Last Chance to See
by Douglas Adams and Mark Carwardine
222 pages, William Heinemann Ltd., 1990
Few people like to be preached at—especially when they have already taken it upon themselves to read a book about a heavy subject, like endangered species, for example. We already know the facts: Since our appearance on this planet, humans have polluted and poached their way through all corners of the world, destroying and eliminating thousands of different species of animals, birds, insects and plants. In short, we suck. We know this. But our simple little brains don’t want to feel guilty, they want to be entertained. So why not take a man famous for writing funny books that include aliens, the existence of which has yet to be proven, and let him tell the story of creatures who may not exist much longer?
Enter Douglas Adams, most famous for his “Hitchhiker’s Guide to the Galaxy” series. In 1985, Observer Colour Magazine commissioned Adams and zoologist Mark Carwardine to travel to Madagascar and try to glimpse a rare nocturnal lemur called an aye-aye, and then write an article about their trip. Over a three-year period, their adventure transformed into several journeys in search of endangered species, which was subsequently documented for BBC radio and was later chronicled in the book “Last Chance to See.”
With great intelligence and humor, Adams illustrates the plights of a few of the planet’s rapidly disappearing creatures, along with his misadventures in travel. It is his ability to discuss such dire circumstances with brevity and wit that makes “Last Chance to See” such a magnificent book. Adams never stoops to make the reader feel guilty for what has happened to these animals. Instead, he slyly educates us under the guise of a wacky travel memoir, featuring a rotating cast of crazy people and animals, alike.
Adams makes observations of the animals as if he is viewing creatures from outer space. Of the aye-aye, he writes: “It is a very strange-looking creature that seems to have been assembled from bits of other animals. It looks like a large cat with a bat’s ears, a beaver’s teeth, a tail like a large ostrich feather, a middle finger like a long, dead twig, and enormous eyes that seem to peer past you into a totally different world which exists just over your left shoulder.”

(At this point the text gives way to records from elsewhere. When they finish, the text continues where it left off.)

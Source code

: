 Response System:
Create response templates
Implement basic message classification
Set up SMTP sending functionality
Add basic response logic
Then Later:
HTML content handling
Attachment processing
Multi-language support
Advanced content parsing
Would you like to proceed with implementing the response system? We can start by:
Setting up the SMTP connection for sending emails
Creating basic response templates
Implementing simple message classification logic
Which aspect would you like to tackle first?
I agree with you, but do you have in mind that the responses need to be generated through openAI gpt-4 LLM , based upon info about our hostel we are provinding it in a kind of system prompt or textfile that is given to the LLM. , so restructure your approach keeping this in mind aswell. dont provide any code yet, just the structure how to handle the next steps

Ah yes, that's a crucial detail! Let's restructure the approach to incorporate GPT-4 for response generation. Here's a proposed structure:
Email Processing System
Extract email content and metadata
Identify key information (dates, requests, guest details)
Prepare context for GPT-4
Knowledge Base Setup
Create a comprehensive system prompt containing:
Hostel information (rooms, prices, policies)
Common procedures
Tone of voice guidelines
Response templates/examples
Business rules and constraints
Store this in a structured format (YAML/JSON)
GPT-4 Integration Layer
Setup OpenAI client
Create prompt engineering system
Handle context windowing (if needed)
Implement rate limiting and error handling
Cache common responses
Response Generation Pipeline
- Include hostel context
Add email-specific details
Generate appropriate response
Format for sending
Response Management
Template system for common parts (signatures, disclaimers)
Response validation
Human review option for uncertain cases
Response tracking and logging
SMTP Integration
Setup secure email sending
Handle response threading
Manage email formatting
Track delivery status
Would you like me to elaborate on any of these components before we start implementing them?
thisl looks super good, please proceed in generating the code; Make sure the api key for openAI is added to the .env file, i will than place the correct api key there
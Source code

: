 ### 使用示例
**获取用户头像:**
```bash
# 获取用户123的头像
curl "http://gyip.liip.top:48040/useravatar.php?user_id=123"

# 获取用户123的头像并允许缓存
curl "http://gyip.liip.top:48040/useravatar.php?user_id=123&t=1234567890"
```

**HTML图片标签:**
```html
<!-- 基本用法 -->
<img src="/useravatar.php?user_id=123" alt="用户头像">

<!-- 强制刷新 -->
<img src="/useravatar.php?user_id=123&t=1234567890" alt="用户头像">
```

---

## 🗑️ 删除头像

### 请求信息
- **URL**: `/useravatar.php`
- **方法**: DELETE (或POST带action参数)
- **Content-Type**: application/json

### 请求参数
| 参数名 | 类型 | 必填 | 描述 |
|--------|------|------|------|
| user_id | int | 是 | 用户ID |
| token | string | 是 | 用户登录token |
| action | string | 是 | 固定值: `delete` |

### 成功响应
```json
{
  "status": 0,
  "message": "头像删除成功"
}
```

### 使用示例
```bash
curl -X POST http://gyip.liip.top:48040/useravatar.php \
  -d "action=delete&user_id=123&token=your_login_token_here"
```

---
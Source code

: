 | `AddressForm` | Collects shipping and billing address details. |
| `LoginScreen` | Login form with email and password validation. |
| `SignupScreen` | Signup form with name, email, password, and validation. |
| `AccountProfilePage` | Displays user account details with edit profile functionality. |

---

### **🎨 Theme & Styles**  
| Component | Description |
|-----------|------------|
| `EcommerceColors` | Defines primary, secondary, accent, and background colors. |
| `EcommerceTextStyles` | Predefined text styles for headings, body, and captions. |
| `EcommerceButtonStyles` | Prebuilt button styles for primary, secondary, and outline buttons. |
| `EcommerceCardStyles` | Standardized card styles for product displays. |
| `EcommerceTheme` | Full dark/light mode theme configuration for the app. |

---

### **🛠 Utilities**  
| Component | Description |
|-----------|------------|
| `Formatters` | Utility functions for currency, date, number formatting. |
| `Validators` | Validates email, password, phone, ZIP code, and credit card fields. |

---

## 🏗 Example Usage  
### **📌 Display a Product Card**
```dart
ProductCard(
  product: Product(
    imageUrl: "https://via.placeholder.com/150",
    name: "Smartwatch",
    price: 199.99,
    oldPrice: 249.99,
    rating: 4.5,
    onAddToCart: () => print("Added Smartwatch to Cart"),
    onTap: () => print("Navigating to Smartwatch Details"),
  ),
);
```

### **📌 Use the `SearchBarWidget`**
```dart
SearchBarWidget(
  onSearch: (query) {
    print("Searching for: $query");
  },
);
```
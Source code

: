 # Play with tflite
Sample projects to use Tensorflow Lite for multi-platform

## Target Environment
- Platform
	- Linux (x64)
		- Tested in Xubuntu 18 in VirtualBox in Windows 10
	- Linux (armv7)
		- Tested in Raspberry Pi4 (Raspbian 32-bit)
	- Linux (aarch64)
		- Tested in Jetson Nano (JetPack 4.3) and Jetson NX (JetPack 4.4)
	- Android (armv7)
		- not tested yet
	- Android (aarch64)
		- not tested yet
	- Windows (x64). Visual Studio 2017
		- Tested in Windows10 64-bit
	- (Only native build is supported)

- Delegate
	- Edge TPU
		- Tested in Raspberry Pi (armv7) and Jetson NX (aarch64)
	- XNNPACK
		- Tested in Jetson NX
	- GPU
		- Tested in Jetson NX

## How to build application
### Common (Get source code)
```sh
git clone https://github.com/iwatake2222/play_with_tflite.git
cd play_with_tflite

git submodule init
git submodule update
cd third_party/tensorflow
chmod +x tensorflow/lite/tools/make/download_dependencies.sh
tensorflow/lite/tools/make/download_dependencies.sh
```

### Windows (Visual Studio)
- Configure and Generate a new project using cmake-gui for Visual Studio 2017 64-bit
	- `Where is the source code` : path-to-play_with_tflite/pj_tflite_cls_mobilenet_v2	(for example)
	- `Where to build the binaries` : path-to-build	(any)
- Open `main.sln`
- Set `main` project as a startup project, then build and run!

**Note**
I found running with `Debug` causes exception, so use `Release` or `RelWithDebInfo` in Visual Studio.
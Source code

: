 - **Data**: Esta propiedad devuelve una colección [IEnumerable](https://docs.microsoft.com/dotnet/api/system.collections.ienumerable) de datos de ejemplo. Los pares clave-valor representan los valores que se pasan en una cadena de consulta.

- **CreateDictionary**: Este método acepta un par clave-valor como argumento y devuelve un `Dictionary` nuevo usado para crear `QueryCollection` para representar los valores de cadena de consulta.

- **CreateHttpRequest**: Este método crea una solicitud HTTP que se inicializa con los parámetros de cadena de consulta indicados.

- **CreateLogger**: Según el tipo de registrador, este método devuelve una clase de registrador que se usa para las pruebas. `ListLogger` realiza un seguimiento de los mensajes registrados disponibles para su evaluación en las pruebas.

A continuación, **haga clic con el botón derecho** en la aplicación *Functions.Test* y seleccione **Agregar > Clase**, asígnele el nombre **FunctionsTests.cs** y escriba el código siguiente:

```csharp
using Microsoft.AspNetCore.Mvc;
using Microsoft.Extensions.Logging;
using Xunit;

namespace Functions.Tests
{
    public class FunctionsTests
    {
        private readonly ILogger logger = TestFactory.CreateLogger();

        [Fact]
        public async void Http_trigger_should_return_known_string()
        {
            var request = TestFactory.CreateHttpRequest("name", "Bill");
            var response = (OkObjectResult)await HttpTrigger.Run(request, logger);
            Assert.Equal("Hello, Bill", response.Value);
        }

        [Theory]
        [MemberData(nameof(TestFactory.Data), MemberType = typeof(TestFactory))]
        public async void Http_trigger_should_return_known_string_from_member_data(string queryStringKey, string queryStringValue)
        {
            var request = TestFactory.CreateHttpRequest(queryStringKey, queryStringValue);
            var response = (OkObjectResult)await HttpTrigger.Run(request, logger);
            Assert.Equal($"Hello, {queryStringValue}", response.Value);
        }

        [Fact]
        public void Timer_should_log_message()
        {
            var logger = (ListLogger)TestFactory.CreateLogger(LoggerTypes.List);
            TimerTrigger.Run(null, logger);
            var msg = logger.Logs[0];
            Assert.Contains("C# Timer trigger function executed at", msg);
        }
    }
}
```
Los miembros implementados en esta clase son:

After the aye-aye trip to Madagascar, Adams and Carwardine travel to the tiny island of Komodo, in search of—guess what?—Komodo dragons. You know, the big lizard thing Matthew Broderick chases around the mall in “The Freshman.” But just because it’s endangered doesn’t mean Adams has to like it. He seems slightly put off by the creature, especially after watching a few of the dragons eat a goat. Adams seems more interested in a venomous snake expert he encounters, named Dr. Struan Sutherland. Sutherland rants about poisonous animals and warns the men that a bite from any of the snakes on Komodo can kill them. Adams asks Sutherland:
“‘Is there any venomous creature you’re particularly fond of?’
“He looked out the window for a moment.
“‘There was,’ he said, ‘but she left me.’”
After Komodo comes a trip to Africa to observe gorillas and rare white rhinoceroses, of which there were only about 22 left in the world. Then comes a helicopter ride into the mountains on the tip of New Zealand to look for kakapos, an extremely fat, flightless bird thought to be lost to wild cats and possums. They manage to locate one of the birds and even an egg in a nest—a hopeful sign, given that “the ways in which the kakapo goes about mating are wonderfully bizarre, extraordinarily long drawn out and almost totally ineffective.”
Next up is China, where Adams and Carwardine study the blind Yangtze River dolphins, whose numbers are down to almost nothing due to pollution, boat propellers and over-fishing. The crew members wish to record the noises of the river dolphins and are told by the sound man that the best way of doing so is to cover a microphone with a condom and drop it in the water. Adams’ recounting of the search for condoms in China is hysterical, as his attempts to explain what he is looking for to a native store clerk go comically awry.
The book is rounded out by another adventure with birds and bats. Only when you finish reading the book do you realize and appreciate that Adams has just told the story of these suffering animals in such a humorous, caring way that you feel compassion and hope, not resentment or futility, about their future.
However, you cannot help but feel a bit melancholy when picking up the book nowadays. Adams’ story was not heard soon enough—the last Yangtze River dolphin died in the fall of 2007. It did, however, outlive one of the other species in the book: the author himself. Douglas Adams died of heart failure in 2001.